Fractures that require immobilization are often splinted to prevent compression injuries from a cast that covers the entire area. After an injured area is splinted, if the patient sees color change, experiences numbness, or has feeling of tightness, they should return to the medical center immediately.
Serious burn injuries will require multiple operations and skin grafting to ensure the best outcome.
All hand injuries will require close up evaluation and treatment.
Seymour fracture is a fracture of the distal phalanx that is “open” through a nail bed laceration. Seymour fractures usually happen from a crush injury during contact sports or play. The joint nearest the end of the finger is hurt as well as the nail. Treatment for Seymour fractures includes removal of the nail along with appropriate nailbed repair, thorough fracture debridement and fracture reduction.
Our Hand and Upper Extremity Program expertly cares for children with fractures.
A compound fracture, sometimes called an open fracture, is a break or open wound in the skin near the site of the fractured bone. If a bone fractures and becomes displaced, tissue can become trapped within the growth plate. The growth plate is the weakest part of a bone. Compound fractures are at a high risk for infection since the skin was broken open.
A mallet fracture occurs when the extensor tendon causes avulsion of the distal phalanx. Bony mallet fractures are more prevalent in children than adults. Bony mallet fractures in children tend to be bony avulsions of the epiphysis. Extension splinting provides excellent return of function and bony remodeling. For younger patients, splinting compliance may be an issue, and so other options such as placing a long arm cast over the splint or percutaneous pinning may be necessary.

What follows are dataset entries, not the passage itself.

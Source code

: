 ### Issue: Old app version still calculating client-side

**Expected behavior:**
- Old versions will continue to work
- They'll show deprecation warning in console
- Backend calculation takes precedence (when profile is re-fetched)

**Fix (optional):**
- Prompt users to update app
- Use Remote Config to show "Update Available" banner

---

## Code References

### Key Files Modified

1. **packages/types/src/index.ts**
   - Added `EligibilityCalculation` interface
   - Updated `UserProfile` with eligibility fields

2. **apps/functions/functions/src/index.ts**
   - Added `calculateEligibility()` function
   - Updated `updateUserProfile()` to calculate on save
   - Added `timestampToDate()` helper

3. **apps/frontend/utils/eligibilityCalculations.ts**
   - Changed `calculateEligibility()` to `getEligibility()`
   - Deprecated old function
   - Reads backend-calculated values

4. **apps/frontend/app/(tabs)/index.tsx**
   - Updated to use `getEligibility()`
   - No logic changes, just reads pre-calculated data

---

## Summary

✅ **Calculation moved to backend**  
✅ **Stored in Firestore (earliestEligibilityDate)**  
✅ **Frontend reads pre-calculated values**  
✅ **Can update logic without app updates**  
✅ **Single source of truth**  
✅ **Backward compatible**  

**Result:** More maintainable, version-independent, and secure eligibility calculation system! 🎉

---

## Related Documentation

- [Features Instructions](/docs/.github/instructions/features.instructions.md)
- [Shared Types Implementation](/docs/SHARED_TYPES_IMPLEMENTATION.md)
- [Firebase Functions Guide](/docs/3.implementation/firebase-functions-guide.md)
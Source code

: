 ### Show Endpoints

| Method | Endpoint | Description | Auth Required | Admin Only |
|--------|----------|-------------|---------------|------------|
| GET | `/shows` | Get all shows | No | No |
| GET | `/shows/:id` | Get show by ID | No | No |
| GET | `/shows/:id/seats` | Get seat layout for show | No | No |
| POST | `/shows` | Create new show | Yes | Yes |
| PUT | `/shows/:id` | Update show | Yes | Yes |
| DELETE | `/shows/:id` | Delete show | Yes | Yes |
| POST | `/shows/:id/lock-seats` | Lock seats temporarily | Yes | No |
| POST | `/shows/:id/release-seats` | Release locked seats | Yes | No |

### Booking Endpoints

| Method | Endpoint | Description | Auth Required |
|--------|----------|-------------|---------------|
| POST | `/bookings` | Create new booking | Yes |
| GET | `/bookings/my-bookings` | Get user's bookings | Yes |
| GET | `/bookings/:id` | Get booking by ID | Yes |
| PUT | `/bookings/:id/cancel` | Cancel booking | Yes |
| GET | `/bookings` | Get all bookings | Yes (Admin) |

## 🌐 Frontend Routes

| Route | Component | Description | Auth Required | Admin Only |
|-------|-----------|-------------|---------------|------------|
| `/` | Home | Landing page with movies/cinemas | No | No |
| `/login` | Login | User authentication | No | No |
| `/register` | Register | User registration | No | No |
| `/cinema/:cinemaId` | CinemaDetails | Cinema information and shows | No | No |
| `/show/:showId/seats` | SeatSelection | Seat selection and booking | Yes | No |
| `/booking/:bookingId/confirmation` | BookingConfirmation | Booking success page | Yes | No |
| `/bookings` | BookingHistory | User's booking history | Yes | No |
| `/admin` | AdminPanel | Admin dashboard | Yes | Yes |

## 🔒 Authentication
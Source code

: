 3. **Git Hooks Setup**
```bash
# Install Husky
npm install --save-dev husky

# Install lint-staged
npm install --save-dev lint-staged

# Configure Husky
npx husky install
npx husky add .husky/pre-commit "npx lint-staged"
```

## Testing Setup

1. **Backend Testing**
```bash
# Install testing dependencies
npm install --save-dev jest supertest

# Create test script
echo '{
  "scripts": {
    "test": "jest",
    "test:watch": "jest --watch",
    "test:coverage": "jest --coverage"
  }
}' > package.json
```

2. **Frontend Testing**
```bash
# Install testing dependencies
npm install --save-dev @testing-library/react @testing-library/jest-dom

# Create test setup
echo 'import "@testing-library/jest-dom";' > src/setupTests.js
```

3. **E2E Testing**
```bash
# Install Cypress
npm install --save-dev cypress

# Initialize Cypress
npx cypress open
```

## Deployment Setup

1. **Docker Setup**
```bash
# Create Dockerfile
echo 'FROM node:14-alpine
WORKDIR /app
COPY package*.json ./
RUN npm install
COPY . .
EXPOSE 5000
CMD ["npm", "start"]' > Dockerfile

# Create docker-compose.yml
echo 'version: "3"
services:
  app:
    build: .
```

Phalangeal neck fractures (finger breaks) often happen because of a direct hit to a finger. These finger breaks or fractures are relatively uncommon and are almost exclusively seen in children. Hand and finger breaks are among the top five most common fractures that occur in childhood. Displaced and unstable phalangeal neck fractures are generally managed by closed reduction and Kirschner wire fixation. Phalangeal neck fractures have limited remodeling potential and are therefore generally treated with percutaneous bone pinning. Most pediatric hand fractures are treated conservatively.
Some phalangeal neck or hand fractures can be difficult to identify on X-rays. These fractures have a high likelihood of displacement and a low potential for bone remodeling. These fractures occur 10x the frequency in children than adults. Phalangeal neck and hand fractures are best managed when the problem is recognized at the time of injury. Non-displaced fractures can be treated with cast immobilization. Displaced fractures are usually treated with closed reduction and pinning. It is important to watch for signs of infection during the recovery period.